Yem ve gübredeki vergi teşvikinin vatandaşa yansımadığı eleştirisi yapan Gaytancıoğlu, “Ondan sonra ucuza yem elde edeceğiz diyorsunuz, yemdeki KDV'yi sıfıra düşürüyorsunuz ama yem fiyatları artıyor. Peki, bu paralar kime gidiyor? Gübre fiyatları, örneğin üre gübresi bundan bir ay önce de 1.100 liraydı hâlen 1.100 lira. Aradaki fark kime gitti? Yüzde 18 kimin cebine gitti? Çiftçi bundan alabildi mi? Ben Tarım Komisyonu üyesiyim, Tarım Komisyonu altı aydır var, bir defa toplandık. Fotoğraf çektirdik. Neden bu yasalar önce Tarım Komisyonuna gelmez de torbaya konularak gelir? Orada biz fikirlerimizi söyleseydik ya. Bu nasıl çiftçinin cebine gider, bunu anlatsaydık ya" dedi.

50 MİLYON DÖNÜM BOŞ

Türkiye'de ekilemeyen alanların çoğaldığını söyleyen Gaytancıoğlu, “50 milyon dönüm alan şu anda boş, çiftçiler tarafından kaderine terk edildi. Bu kitabı okudum, sayfa 8'de tarımsal dış ticaretten bahsediliyor. Gıda dış ticareti verilmiş sadece. Gıdada ihracatçı olduğumuz belirtilmiş, doğrudur. Bakın, bu ihracat fazlasını veriyoruz ama neden ham maddeleri yazmadınız? Ham maddede neden 2,5 milyar dolara yakın açığımız var? Demek ki Türkiye topraklarını yeterince kullanamıyor, 17 milyon çiftçisini yeterince üretime sevk edemiyor. Ekilemeyen bu alanları mutlaka sulamayla birlikte devreye almak zorundayız. Yine sayfa 10'da hayvancılık sektöründe sıfır faizli kredilerden bahsedildi; 2007 yılında başladı bu krediler. 390 bin üreticiye verildi, 9,3 milyar lira faizsiz kredi verildi" diye konuştu.

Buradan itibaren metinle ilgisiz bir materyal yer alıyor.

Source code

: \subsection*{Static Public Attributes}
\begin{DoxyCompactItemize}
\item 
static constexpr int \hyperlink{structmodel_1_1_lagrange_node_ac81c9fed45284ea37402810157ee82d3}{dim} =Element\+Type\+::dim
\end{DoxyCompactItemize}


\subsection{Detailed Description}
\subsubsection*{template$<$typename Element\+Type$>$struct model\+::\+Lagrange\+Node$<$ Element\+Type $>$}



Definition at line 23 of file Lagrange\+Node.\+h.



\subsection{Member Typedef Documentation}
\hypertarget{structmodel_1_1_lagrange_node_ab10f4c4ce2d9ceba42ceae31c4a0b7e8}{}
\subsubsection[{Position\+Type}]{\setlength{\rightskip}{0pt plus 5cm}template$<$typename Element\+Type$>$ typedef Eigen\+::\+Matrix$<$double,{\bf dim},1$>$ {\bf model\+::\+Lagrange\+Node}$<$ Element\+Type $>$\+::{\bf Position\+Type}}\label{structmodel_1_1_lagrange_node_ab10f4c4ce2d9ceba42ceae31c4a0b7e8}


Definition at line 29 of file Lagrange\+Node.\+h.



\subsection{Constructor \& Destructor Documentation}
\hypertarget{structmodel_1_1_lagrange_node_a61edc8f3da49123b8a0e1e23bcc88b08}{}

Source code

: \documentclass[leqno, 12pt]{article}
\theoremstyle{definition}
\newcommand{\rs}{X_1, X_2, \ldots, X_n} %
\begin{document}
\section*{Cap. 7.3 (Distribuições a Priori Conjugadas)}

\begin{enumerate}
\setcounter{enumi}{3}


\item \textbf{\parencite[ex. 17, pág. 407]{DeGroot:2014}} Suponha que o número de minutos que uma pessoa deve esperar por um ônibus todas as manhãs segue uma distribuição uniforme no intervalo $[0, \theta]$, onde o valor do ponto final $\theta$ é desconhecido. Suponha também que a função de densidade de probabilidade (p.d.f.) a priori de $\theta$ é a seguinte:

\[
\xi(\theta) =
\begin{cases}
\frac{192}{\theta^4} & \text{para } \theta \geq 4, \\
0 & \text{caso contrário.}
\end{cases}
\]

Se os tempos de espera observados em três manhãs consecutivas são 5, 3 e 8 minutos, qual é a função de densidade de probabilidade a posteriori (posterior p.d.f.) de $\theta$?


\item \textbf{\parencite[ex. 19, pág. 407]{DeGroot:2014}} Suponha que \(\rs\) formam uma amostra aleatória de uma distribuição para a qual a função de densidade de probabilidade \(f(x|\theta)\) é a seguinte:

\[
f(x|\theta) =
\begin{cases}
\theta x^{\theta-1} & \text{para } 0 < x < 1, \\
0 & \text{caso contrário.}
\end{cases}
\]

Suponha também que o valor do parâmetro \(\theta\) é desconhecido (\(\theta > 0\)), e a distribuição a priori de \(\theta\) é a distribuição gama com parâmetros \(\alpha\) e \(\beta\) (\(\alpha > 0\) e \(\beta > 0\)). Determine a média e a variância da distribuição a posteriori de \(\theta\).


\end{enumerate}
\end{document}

ÇELTİK ÜRETİCİSİ İFLAS ETTİ

Toprak Mahsulleri Ofisi'nin bir zamanlar çiftçinin kara gün dostu olduğunu hatırlatan Gaytancıoğlu, “Ben Edirne'den arabamla geliyorum sürekli, her seferinde Ankara'ya girdiğimde şunu görüyorum: Artık kara günler bitmiş, Ofis çiftçinin dostu olmuş. Demek ki kara gün değil. Niye bunun ibaresini değiştirdiniz? “Ofis çiftçinin dostu." Evet, her zaman dostu olmak zorunda ama aynı Ofis bu yıl çeltik üreticisini perişan etti. Kaç tane çeltik üreticisinin iflas ettiğini ben size söyleyeyim, 1 tanesi de intihar etti. Neden? Piyasaya girmediniz. Ofis bir müdahale kurumu değil miydi?" dedi.